Putrescine is a polyamine synthesized by bacteria, such as E. coli and Pseudomonas species, via two pathways, the decarboxylation of ornithine to putrescine and that of arginine to agmatine, followed by the conversion of agmatine to putrescine and urea [27]. The presence of high level of putrescine could be intended as an adaptation mechanism of the bacteria to counteract a low pH to induce the alkalinisation of the cytosol and the generation of a proton motive force useful for acid stress resistance and for ATP production [28].

The bacterial metabolic fingerprint was also indicated by the presence of a high concentration of phosphoethanolamine, a phosphomonoester metabolite of the phospholipid metabolism, precursor of phospholipid synthesis, and product of phospholipid breakdown. Lipids seem to have an important role in the oral ecosystem and their concentration correlates with the presence of caries [29]. Of interest, reduced levels of ethanolamine by-product in CAA patients has been related to bacterial dysbiosis, since this compound is readily derived from cell membranes that certain bacteria can utilize as a carbon/nitrogen source [30].

Another metabolite related to bacterial overgrowth and/or endogenous tissue necrosis is 5-aminopentanoic acid, whose high concentration is known to be present in patients with chronic periodontitis [31]. Its metabolism seems to be indicative of the activity of anaerobic bacteria such as Clostridium viridans [32].

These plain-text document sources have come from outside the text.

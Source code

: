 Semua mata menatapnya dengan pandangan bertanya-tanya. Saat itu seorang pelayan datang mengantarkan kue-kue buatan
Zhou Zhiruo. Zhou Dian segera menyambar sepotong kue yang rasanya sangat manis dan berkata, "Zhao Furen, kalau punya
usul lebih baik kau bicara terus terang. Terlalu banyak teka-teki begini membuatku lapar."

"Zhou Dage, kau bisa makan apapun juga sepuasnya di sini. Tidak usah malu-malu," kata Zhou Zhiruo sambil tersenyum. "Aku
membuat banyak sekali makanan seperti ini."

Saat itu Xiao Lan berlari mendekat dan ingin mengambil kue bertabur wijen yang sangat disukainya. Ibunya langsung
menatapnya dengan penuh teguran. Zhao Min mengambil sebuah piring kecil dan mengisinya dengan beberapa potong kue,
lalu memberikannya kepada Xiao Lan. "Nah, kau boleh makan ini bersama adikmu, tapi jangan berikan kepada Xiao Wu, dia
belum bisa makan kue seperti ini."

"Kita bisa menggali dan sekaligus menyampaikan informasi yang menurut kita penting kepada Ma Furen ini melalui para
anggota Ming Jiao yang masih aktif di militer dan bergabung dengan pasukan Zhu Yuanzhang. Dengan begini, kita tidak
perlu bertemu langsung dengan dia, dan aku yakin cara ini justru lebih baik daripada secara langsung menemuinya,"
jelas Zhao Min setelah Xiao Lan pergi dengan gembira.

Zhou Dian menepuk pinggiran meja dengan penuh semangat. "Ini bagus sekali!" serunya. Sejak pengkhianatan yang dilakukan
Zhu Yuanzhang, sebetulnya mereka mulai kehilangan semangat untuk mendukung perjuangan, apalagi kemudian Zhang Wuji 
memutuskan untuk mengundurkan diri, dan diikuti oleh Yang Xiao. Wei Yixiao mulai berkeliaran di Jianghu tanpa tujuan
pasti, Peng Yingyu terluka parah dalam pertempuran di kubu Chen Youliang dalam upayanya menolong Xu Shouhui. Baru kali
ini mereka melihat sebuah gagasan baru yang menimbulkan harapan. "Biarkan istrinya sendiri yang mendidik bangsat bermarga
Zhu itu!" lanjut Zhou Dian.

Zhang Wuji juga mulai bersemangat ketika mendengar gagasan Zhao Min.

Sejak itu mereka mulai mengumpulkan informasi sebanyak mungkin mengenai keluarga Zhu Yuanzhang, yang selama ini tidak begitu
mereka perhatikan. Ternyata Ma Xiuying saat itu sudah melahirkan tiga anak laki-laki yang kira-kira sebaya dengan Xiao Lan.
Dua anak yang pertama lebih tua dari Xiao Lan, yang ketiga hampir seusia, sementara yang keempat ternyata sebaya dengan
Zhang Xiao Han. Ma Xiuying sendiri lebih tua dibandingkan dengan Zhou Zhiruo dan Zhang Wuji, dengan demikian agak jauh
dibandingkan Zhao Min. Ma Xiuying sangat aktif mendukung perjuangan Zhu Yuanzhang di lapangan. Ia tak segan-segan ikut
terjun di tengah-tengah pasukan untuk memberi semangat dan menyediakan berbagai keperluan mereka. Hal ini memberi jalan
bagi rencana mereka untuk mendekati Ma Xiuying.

High concentrations of hypoxanthine and uric acid, apparently in contrast, seem to be related to the oxidative stress: hypoxanthine indicates the activation of the purine degradation pathway, a major biochemical source to produce reactive oxygen species (ROS) [33]. High concentration of uric acid, a well-known salivary antioxidant could on the other hand be interpreted as a response of the organism to the ROS production. Redox balance is crucial for the maintenance of normal cellular function and health. The reduction of antioxidants in periodontal diseases has been well documented in the literature [34]. Furthermore, an indirect link with the purine degradation pathway could be hypothesized through the detected decrement of succinate, a Krebs cycle intermediate. The metabolic connection between the purine pathway and the Krebs cycle via the “purine nucleotide cycle” is well known in the biological literature.

5. Conclusion

The results of our study should be cautiously interpreted due to the following limitations. The size of our model was too small to draw general extrapolations on the pathophysiological events underlying this complex clinical scenario. The limited number of subjects was due to the need to have all the patients treated in the same way by the same physician in order to reduce all clinical and pharmacological biases. For this reason, all biological samples were collected in a single Dental Clinic at the University Hospital. Nonetheless, the interesting features of this pilot study are the metabolites identified in CAA patients, which seem to be closely related to bacterial catabolism and tissue necrosis, which in turn may be associated with the presence of a sinus tract.

Data Availability

The data used to support the findings of this study are available from the corresponding author upon request.

Conflicts of Interest

The authors declare no conflicts of interest regarding the publication of this study.